Il faut dire que la stratégie de la France pour sortir du marasme économique était sensiblement différente de celle de l’Allemagne.Elle s’est orientée vers une politique de grands travaux, essentiellement avec l’extension du réseau ferroviaire décidée par le plan Freycinet de 1879. L’industrie française s’est donc naturellement orientée vers la production d’équipements lourds, comme les rails ou les locomotives plutôt que vers les biens de consommation courante jugés moins porteurs. Ces contrats étant jugés sûrs car garantis par l’Etat, ont suscité un formidable engouement. Trop fort même, les entreprises ayant remportés ces marché devenant bientôt l’objet d’énormes spéculations. Rattrapées par la réalité des profits réellement dégagés, ces investissements se sont révélés nettement moins rémunérateurs qu’annoncé. Les banques se sont dons retrouvées en difficulté et les entreprises en manque de trésorerie, incapables d’investir. Les Allemands se sont par conséquent engouffrés sans mal sur le marché des biens destinés aux particuliers. Tout cela parce que la France comptait plus au départ sur le développement de son marché intérieur que sur les exportations pour se redresser. Pour cela, elle comptait beaucoup sur le développement de ses colonies, tout comme sa grande rivale dans le domaine, la Grande-Bretagne.
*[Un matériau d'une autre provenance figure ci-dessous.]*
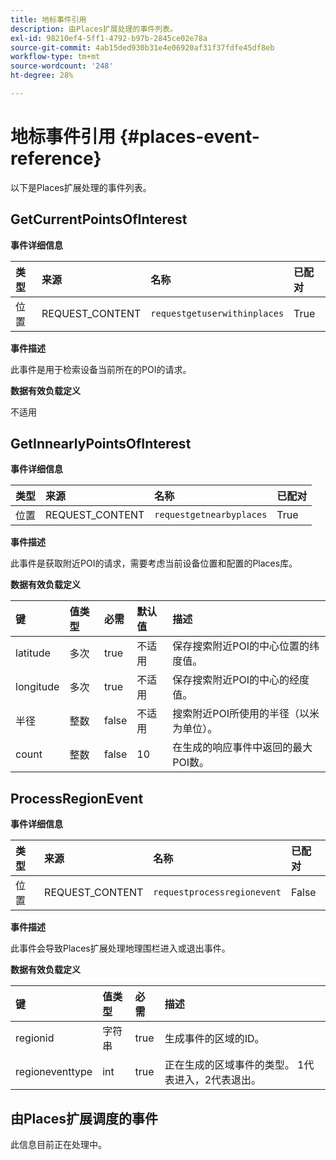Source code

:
 ```yaml
---
title: 地标事件引用
description: 由Places扩展处理的事件列表。
exl-id: 98210ef4-5ff1-4792-b97b-2845ce02e78a
source-git-commit: 4ab15ded930b31e4e06920af31f37fdfe45df8eb
workflow-type: tm+mt
source-wordcount: '248'
ht-degree: 28%

---
```


# 地标事件引用 {#places-event-reference}

以下是Places扩展处理的事件列表。

## GetCurrentPointsOfInterest

**事件详细信息**

| 类型 | 来源 | 名称 | 已配对 |
| :--- | :--- | :--- | :--- |
| 位置 | REQUEST_CONTENT | `requestgetuserwithinplaces` | True |

**事件描述**

此事件是用于检索设备当前所在的POI的请求。

**数据有效负载定义**

不适用

## GetInnearlyPointsOfInterest

**事件详细信息**

| 类型 | 来源 | 名称 | 已配对 |
| :--- | :--- | :--- | :--- |
| 位置 | REQUEST_CONTENT | `requestgetnearbyplaces` | True |

**事件描述**

此事件是获取附近POI的请求，需要考虑当前设备位置和配置的Places库。

**数据有效负载定义**

| 键 | 值类型 | 必需 | 默认值 | 描述 |
| :--- | :--- | :--- | :--- | :--- |
| latitude | 多次 | true | 不适用 | 保存搜索附近POI的中心位置的纬度值。 |
| longitude | 多次 | true | 不适用 | 保存搜索附近POI的中心的经度值。 |
| 半径 | 整数 | false | 不适用 | 搜索附近POI所使用的半径（以米为单位）。 |
| count | 整数 | false | 10 | 在生成的响应事件中返回的最大POI数。 |

## ProcessRegionEvent

**事件详细信息**

| 类型 | 来源 | 名称 | 已配对 |
| :--- | :--- | :--- | :--- |
| 位置 | REQUEST_CONTENT | `requestprocessregionevent` | False |

**事件描述**

此事件会导致Places扩展处理地理围栏进入或退出事件。

**数据有效负载定义**

| 键 | 值类型 | 必需 | 描述 |
| :--- | :--- | :--- | :--- |
| regionid | 字符串 | true | 生成事件的区域的ID。 |
| regioneventtype | int | true | 正在生成的区域事件的类型。 1代表进入，2代表退出。 |

## 由Places扩展调度的事件

此信息目前正在处理中。
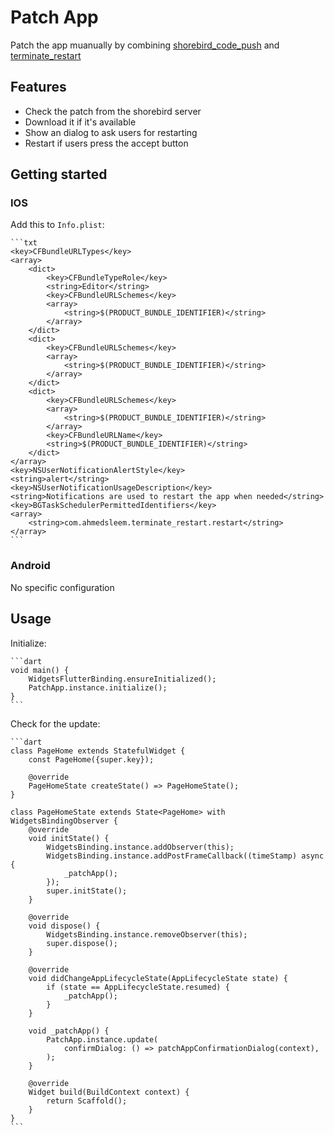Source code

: # Patch App

Patch the app muanually by combining [shorebird_code_push](https://pub.dev/packages/shorbird_code_push) and [terminate_restart](https://pub.dev/packages/terminate_restart)

## Features

- Check the patch from the shorebird server
- Download it if it's available
- Show an dialog to ask users for restarting
- Restart if users press the accept button

## Getting started

### IOS

Add this to `Info.plist`:

    ```txt
    <key>CFBundleURLTypes</key>
    <array>
        <dict>
            <key>CFBundleTypeRole</key>
            <string>Editor</string>
            <key>CFBundleURLSchemes</key>
            <array>
                <string>$(PRODUCT_BUNDLE_IDENTIFIER)</string>
            </array>
        </dict>
        <dict>
            <key>CFBundleURLSchemes</key>
            <array>
                <string>$(PRODUCT_BUNDLE_IDENTIFIER)</string>
            </array>
        </dict>
        <dict>
            <key>CFBundleURLSchemes</key>
            <array>
                <string>$(PRODUCT_BUNDLE_IDENTIFIER)</string>
            </array>
            <key>CFBundleURLName</key>
            <string>$(PRODUCT_BUNDLE_IDENTIFIER)</string>
        </dict>
    </array>
    <key>NSUserNotificationAlertStyle</key>
    <string>alert</string>
    <key>NSUserNotificationUsageDescription</key>
    <string>Notifications are used to restart the app when needed</string>
    <key>BGTaskSchedulerPermittedIdentifiers</key>
    <array>
        <string>com.ahmedsleem.terminate_restart.restart</string>
    </array>
    ```

### Android

No specific configuration

## Usage

Initialize:

    ```dart
    void main() {
        WidgetsFlutterBinding.ensureInitialized();
        PatchApp.instance.initialize();
    }
    ```

Check for the update:

    ```dart
    class PageHome extends StatefulWidget {
        const PageHome({super.key});

        @override
        PageHomeState createState() => PageHomeState();
    }

    class PageHomeState extends State<PageHome> with WidgetsBindingObserver {
        @override
        void initState() {
            WidgetsBinding.instance.addObserver(this);
            WidgetsBinding.instance.addPostFrameCallback((timeStamp) async {
                _patchApp();
            });
            super.initState();
        }

        @override
        void dispose() {
            WidgetsBinding.instance.removeObserver(this);
            super.dispose();
        }

        @override
        void didChangeAppLifecycleState(AppLifecycleState state) {
            if (state == AppLifecycleState.resumed) {
                _patchApp();
            }
        }

        void _patchApp() {
            PatchApp.instance.update(
                confirmDialog: () => patchAppConfirmationDialog(context),
            );            
        }

        @override
        Widget build(BuildContext context) {
            return Scaffold();
        }
    }
    ```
De nouvelles règles en la matière sont édictées à la conférence de Berlin de 1885. Les quatorze pays qui y participent s’accordent sur le fait que la simple présence côtière d’un comptoir ne suffit plus pour revendiquer l’autorité sur l’arrière pays, mais que l’administration du pays colonisateur se devra désormais d’être physiquement présente dans ces territoires pour que leur possession soit reconnue par les autres. L’armée est chargée d’assurer cette présence. Il arrive alors parfois que les représentants de l’Etat se comportent en tyrans sanguinaires dans la région dont ils ont la charge, tout comme dans « Au cœur des ténèbres » de Joseph Conrad (le bouquin qui a inspiré le personnage du colonel Kurtz d’Apocalypse Now). C’était particulièrement le cas au Congo Belge, état alors indépendant, soumis à l’autorité du seul roi des Belges, Léopold II et non de son gouvernement. Là, les populations locales sont contraintes au travail forcé, parquées dans des camps à l’hygiène inexistante, mal nourries et exposées à la violence arbitraire des militaires. Beaucoup de gens meurent dans ces conditions, sans que cela ne provoque de réaction de la part de la communauté internationale. Cela servira de modèle à Hitler pour ses camps de concentration.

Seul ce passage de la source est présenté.